26.05.2011
In unserer Rubrik "Test des Monats" untersuchen wir über drei Monate hinweg die beliebte Social-Media-Plattform Facebook. Im ersten Teil geht es um den Registrierungsprozess.
Startseite Facebook (www.facebook.com)
In unseren 'Tests des Monats' beschränken wir uns in der Regel auf einen Testumfang von drei repräsentativen Seiten eines Webangebots. Eine umfangreiche Webanwendung wie Facebook mit ihren vielen Diensten und Funktionen lässt sich mit diesem Testansatz nicht hinreichend abdecken. Wir werden uns Facebook deshalb in Form von drei separaten Tests nähern, die wir in den kommenden Monaten veröffentlichen und in denen wir drei verschiedene Prozesse untersuchen:
Auch diese Auswahl kann natürlich nicht alle Aspekte von Facebook berücksichtigen. Wir hoffen aber, durch diese prozessorientierte Vorgehensweise die Zugänglichkeit aus der Sicht eines durchschnittlichen Nutzers angemessen bewerten zu können.

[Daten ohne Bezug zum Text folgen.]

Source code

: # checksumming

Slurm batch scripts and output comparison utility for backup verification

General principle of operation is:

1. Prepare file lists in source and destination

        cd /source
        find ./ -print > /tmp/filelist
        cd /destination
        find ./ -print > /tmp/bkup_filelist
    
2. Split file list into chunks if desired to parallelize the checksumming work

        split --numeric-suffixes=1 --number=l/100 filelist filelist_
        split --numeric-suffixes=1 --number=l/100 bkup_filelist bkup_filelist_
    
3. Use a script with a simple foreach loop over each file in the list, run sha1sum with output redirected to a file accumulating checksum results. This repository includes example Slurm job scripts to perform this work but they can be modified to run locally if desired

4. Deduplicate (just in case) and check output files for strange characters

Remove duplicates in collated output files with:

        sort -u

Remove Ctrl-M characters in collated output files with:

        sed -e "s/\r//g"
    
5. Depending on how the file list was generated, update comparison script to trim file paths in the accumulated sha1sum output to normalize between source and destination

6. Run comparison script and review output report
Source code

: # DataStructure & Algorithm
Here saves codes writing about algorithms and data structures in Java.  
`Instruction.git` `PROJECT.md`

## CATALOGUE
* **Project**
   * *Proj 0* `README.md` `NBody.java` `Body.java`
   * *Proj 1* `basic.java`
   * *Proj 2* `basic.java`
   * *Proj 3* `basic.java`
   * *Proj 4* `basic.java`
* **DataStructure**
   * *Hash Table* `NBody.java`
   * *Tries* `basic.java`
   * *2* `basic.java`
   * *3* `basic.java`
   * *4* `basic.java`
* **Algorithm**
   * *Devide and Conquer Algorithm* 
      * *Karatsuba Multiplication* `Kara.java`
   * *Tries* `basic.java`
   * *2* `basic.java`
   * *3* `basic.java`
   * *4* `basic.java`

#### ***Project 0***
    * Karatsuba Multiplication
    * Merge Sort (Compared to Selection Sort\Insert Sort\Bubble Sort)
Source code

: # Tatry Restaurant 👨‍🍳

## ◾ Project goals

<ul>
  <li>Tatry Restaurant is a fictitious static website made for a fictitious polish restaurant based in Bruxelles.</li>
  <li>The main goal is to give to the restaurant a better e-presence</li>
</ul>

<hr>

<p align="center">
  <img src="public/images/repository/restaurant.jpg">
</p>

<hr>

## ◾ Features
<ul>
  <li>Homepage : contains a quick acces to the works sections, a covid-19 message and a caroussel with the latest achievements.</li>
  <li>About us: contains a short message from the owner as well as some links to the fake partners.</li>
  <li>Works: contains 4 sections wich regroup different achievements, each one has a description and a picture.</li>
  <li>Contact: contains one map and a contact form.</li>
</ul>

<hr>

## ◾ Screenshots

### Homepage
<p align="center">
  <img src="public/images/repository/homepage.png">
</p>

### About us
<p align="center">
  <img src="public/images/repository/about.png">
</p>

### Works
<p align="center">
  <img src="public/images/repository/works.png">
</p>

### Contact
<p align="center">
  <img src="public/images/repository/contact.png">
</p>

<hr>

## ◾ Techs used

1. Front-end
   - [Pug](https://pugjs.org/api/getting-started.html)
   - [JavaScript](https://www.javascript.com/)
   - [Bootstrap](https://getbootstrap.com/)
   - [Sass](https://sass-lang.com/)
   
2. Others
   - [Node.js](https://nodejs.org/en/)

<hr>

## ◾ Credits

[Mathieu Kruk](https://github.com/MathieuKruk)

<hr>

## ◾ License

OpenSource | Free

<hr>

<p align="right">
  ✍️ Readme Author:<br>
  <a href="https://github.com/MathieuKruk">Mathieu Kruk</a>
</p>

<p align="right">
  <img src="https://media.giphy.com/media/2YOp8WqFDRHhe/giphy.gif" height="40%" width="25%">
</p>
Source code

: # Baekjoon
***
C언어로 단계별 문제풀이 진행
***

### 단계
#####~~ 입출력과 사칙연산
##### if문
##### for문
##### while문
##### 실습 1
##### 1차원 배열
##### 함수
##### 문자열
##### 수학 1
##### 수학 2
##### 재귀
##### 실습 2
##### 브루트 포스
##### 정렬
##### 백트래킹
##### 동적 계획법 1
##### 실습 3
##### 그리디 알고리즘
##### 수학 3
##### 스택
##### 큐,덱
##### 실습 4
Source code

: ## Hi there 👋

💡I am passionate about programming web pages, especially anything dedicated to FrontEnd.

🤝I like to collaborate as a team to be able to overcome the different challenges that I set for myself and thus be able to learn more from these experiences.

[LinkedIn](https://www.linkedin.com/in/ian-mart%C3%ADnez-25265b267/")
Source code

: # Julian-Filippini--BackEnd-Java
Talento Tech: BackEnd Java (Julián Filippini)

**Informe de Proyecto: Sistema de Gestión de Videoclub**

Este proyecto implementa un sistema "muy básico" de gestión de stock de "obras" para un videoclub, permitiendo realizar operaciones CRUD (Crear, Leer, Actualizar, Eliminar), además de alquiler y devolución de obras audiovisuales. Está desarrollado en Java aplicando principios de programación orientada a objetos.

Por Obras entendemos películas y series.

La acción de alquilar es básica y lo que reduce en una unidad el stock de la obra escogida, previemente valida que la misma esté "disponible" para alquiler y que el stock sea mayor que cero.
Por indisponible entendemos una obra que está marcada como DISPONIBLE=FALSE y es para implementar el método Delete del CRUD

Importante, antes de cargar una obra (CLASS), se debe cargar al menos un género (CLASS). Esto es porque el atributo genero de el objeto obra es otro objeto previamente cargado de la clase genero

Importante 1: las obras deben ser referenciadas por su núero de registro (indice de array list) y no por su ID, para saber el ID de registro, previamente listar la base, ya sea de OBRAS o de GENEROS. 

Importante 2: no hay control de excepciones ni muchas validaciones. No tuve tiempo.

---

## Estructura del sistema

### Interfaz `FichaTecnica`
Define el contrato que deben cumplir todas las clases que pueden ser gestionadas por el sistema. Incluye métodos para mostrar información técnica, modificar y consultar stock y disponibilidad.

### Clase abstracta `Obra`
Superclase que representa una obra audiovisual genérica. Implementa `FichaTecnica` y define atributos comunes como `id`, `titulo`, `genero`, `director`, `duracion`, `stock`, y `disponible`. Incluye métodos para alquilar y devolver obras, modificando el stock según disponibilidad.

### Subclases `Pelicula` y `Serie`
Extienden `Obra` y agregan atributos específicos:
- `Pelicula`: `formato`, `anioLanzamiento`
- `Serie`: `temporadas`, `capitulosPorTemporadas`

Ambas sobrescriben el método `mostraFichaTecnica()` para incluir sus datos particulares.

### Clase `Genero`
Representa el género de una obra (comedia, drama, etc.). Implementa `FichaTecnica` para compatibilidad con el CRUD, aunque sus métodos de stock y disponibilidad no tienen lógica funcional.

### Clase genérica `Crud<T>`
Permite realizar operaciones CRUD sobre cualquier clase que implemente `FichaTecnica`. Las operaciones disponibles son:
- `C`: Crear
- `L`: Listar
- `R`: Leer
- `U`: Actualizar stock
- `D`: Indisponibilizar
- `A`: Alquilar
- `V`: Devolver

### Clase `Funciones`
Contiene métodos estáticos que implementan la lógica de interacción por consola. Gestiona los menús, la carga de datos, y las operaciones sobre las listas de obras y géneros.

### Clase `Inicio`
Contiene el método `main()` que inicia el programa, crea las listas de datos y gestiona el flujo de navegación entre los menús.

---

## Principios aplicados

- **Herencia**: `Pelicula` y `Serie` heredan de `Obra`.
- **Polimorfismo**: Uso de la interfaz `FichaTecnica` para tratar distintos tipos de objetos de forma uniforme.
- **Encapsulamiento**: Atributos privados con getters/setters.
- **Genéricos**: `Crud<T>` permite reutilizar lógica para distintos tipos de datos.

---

Viele Menschen nutzen Facebook, ohne mit der Website in Berührung zu kommen. Das geschieht zum Beispiel über Apps für Smartphones oder Schnittstellen von und zu anderen Diensten wie Twitter. Es gibt viele Möglichkeiten, die wir hier mangels geeigneter Testverfahren allesamt leider nicht berücksichtigen können.
Der BITV-Test kommt üblicherweise ohne Nutzerbefragungen aus. Dieses Mal sprachen wir zusätzlich mit einigen blinden Facebook-Nutzern, um unsere Prüfergebnisse zu ergänzen und weitere Aspekte der Gebrauchstauglichkeit einzubeziehen, die der Test nicht abbilden kann.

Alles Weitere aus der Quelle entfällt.